Suitable processors for the execution of a program of instructions include, by way of example, both general and special purpose microprocessors, and the sole processor or one of multiple processors of any kind of computer. Generally, a processor will receive instructions and data from a read-only memory or a random access memory or both. The essential elements of a computer are a processor for executing instructions and one or more memories for storing instructions and data. Generally, a computer will also include, or be operatively coupled to communicate with, one or more mass storage devices for storing data files; such devices include magnetic disks, such as internal hard disks and removable disks; magneto-optical disks; and optical disks. Storage devices suitable for tangibly embodying computer program instructions and data include all forms of non-volatile memory, including by way of example semiconductor memory devices, such as EPROM, EEPROM, and flash memory devices; magnetic disks such as internal hard disks and removable disks; magneto-optical disks; and CD-ROM and DVD-ROM disks.
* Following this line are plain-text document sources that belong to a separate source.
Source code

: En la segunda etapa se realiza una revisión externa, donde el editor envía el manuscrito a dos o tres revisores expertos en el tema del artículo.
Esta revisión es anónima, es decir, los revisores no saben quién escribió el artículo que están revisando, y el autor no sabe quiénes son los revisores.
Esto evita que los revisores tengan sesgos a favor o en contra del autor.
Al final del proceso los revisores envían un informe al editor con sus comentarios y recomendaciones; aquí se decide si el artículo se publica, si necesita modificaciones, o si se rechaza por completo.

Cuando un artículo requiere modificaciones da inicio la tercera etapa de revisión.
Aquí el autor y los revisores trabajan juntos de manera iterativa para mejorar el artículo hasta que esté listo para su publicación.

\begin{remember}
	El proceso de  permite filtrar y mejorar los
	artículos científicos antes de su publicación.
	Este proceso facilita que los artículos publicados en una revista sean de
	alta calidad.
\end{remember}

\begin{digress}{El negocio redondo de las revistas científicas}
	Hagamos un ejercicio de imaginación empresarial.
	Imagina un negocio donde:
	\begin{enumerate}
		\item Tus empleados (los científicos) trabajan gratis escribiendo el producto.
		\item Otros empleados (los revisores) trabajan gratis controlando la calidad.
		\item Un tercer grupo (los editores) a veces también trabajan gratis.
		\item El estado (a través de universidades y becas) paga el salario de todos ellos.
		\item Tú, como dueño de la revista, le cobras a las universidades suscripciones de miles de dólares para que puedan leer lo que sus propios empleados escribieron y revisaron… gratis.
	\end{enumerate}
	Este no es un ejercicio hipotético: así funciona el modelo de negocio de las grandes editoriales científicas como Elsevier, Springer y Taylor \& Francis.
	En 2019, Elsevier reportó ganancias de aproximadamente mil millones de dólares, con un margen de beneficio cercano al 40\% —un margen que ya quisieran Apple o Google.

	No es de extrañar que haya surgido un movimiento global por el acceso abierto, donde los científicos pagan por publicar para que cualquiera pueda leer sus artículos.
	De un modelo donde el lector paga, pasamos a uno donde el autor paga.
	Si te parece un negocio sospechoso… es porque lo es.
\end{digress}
The processor and the memory can be supplemented by, or incorporated in, ASICs (application-specific integrated circuits).
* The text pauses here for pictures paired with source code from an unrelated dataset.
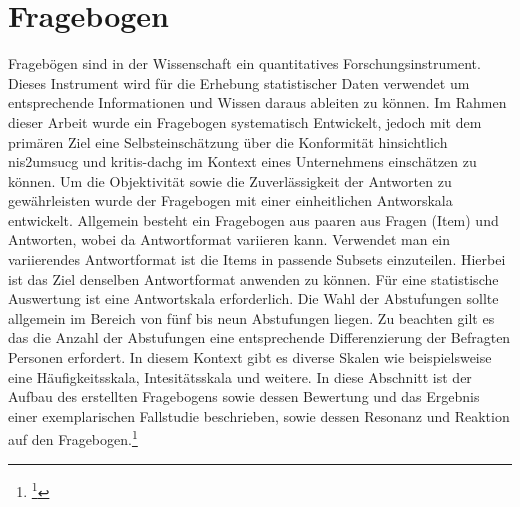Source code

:\documentclass[11pt,a4paper,hidelinks]{article}   %
\begin{document}
    \section{Fragebogen}\label{sec:HerleitungDesFragenkatalog}
        Fragebögen sind in der Wissenschaft ein quantitatives Forschungsinstrument. Dieses Instrument wird für die Erhebung statistischer Daten verwendet um entsprechende Informationen und Wissen daraus ableiten zu können. Im Rahmen dieser Arbeit wurde ein Fragebogen systematisch Entwickelt, jedoch mit dem primären Ziel eine Selbsteinschätzung über die Konformität hinsichtlich \gls{nis2umsucg} und \gls{kritis-dachg} im Kontext eines Unternehmens einschätzen zu können. Um die Objektivität sowie die Zuverlässigkeit der Antworten zu gewährleisten wurde der Fragebogen mit einer einheitlichen Antworskala entwickelt. Allgemein besteht ein Fragebogen aus paaren aus Fragen (Item) und Antworten, wobei da Antwortformat variieren kann. Verwendet man ein variierendes Antwortformat ist die Items in passende Subsets einzuteilen. Hierbei ist das Ziel denselben Antwortformat anwenden zu können. Für eine statistische Auswertung ist eine Antwortskala erforderlich. Die Wahl der Abstufungen sollte allgemein im Bereich von fünf bis neun Abstufungen liegen. Zu beachten gilt es das die Anzahl der Abstufungen eine entsprechende Differenzierung der Befragten Personen erfordert. In diesem Kontext gibt es diverse Skalen wie beispielsweise eine Häufigkeitsskala, Intesitätsskala und weitere. In diese Abschnitt ist der Aufbau des erstellten Fragebogens sowie dessen Bewertung und das Ergebnis einer exemplarischen Fallstudie beschrieben, sowie dessen Resonanz und Reaktion auf den Fragebogen.\footnote{
            \footcite[Vgl.][, S. 10 - 12, 14 - 16, 40 - 41, 43, 48 - 49, 50, 71 - 76, 79 - 86, 101 - 103, 107 - 112, 115 - 117, 124 - 125, 138 \& 154]{9783838544656} %
        }
\end{document}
To provide for interaction with a user, the invention can be implemented on a computer having a display device such as a CRT (cathode ray tube) or LCD (liquid crystal display) monitor for displaying information to the user and a keyboard and a pointing device such as a mouse or a trackball by which the user can provide input to the computer.
The invention can be implemented in a computer system that includes a back-end component, such as a data server, or that includes a middleware component, such as an application server or an Internet server, or that includes a front-end component, such as a client computer having a graphical user interface or an Internet browser, or any combination of them. The components of the system can be connected by any form or medium of digital data communication such as a communication network. Examples of communication networks include, e.g., a LAN, a WAN, and the computers and networks forming the Internet.
The computer system can include clients and servers. A client and server are generally remote from each other and typically interact through a network, such as the described one. The relationship of client and server arises by virtue of computer programs running on the respective computers and having a client-server relationship to each other.
A number of embodiments of the invention have been described. Nevertheless, it will be understood that various modifications may be made without departing from the spirit and scope of the invention. Accordingly, other embodiments are within the scope of the following claims.